DATA SHOWN:
┌────────
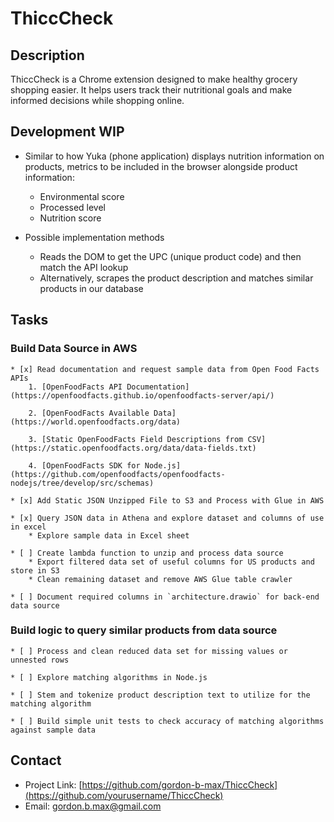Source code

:# ThiccCheck

## Description
ThiccCheck is a Chrome extension designed to make healthy grocery shopping easier. It helps users track their nutritional goals and make informed decisions while shopping online. 

## Development WIP
* Similar to how Yuka (phone application) displays nutrition information on products, metrics to be included in the browser alongside product information:
    * Environmental score 
    * Processed level
    * Nutrition score

* Possible implementation methods
    * Reads the DOM to get the UPC (unique product code) and then match the API lookup
    * Alternatively, scrapes the product description and matches similar products in our database


## Tasks

### Build Data Source in AWS 

    * [x] Read documentation and request sample data from Open Food Facts APIs
        1. [OpenFoodFacts API Documentation](https://openfoodfacts.github.io/openfoodfacts-server/api/)

        2. [OpenFoodFacts Available Data](https://world.openfoodfacts.org/data)

        3. [Static OpenFoodFacts Field Descriptions from CSV](https://static.openfoodfacts.org/data/data-fields.txt)

        4. [OpenFoodFacts SDK for Node.js](https://github.com/openfoodfacts/openfoodfacts-nodejs/tree/develop/src/schemas)

    * [x] Add Static JSON Unzipped File to S3 and Process with Glue in AWS

    * [x] Query JSON data in Athena and explore dataset and columns of use in excel
        * Explore sample data in Excel sheet 

    * [ ] Create lambda function to unzip and process data source
        * Export filtered data set of useful columns for US products and store in S3
        * Clean remaining dataset and remove AWS Glue table crawler
    
    * [ ] Document required columns in `architecture.drawio` for back-end data source


### Build logic to query similar products from data source

    * [ ] Process and clean reduced data set for missing values or unnested rows
    
    * [ ] Explore matching algorithms in Node.js

    * [ ] Stem and tokenize product description text to utilize for the matching algorithm

    * [ ] Build simple unit tests to check accuracy of matching algorithms against sample data



## Contact
- Project Link: [https://github.com/gordon-b-max/ThiccCheck](https://github.com/yourusername/ThiccCheck)
- Email: gordon.b.max@gmail.com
└────────
YOUR OBJECTIVE:
The listing should be transcribed in full, exactly, and without its pictures.

YOUR RESPONSE:
Source code

:# ThiccCheck

## Description
ThiccCheck is a Chrome extension designed to make healthy grocery shopping easier. It helps users track their nutritional goals and make informed decisions while shopping online. 

## Development WIP
* Similar to how Yuka (phone application) displays nutrition information on products, metrics to be included in the browser alongside product information:
    * Environmental score 
    * Processed level
    * Nutrition score

* Possible implementation methods
    * Reads the DOM to get the UPC (unique product code) and then match the API lookup
    * Alternatively, scrapes the product description and matches similar products in our database


## Tasks

### Build Data Source in AWS 

    * [x] Read documentation and request sample data from Open Food Facts APIs
        1. [OpenFoodFacts API Documentation](https://openfoodfacts.github.io/openfoodfacts-server/api/)

        2. [OpenFoodFacts Available Data](https://world.openfoodfacts.org/data)

        3. [Static OpenFoodFacts Field Descriptions from CSV](https://static.openfoodfacts.org/data/data-fields.txt)

        4. [OpenFoodFacts SDK for Node.js](https://github.com/openfoodfacts/openfoodfacts-nodejs/tree/develop/src/schemas)

    * [x] Add Static JSON Unzipped File to S3 and Process with Glue in AWS

    * [x] Query JSON data in Athena and explore dataset and columns of use in excel
        * Explore sample data in Excel sheet 

    * [ ] Create lambda function to unzip and process data source
        * Export filtered data set of useful columns for US products and store in S3
        * Clean remaining dataset and remove AWS Glue table crawler
    
    * [ ] Document required columns in `architecture.drawio` for back-end data source


### Build logic to query similar products from data source

    * [ ] Process and clean reduced data set for missing values or unnested rows
    
    * [ ] Explore matching algorithms in Node.js

    * [ ] Stem and tokenize product description text to utilize for the matching algorithm

    * [ ] Build simple unit tests to check accuracy of matching algorithms against sample data



## Contact
- Project Link: [https://github.com/gordon-b-max/ThiccCheck](https://github.com/yourusername/ThiccCheck)
- Email: gordon.b.max@gmail.com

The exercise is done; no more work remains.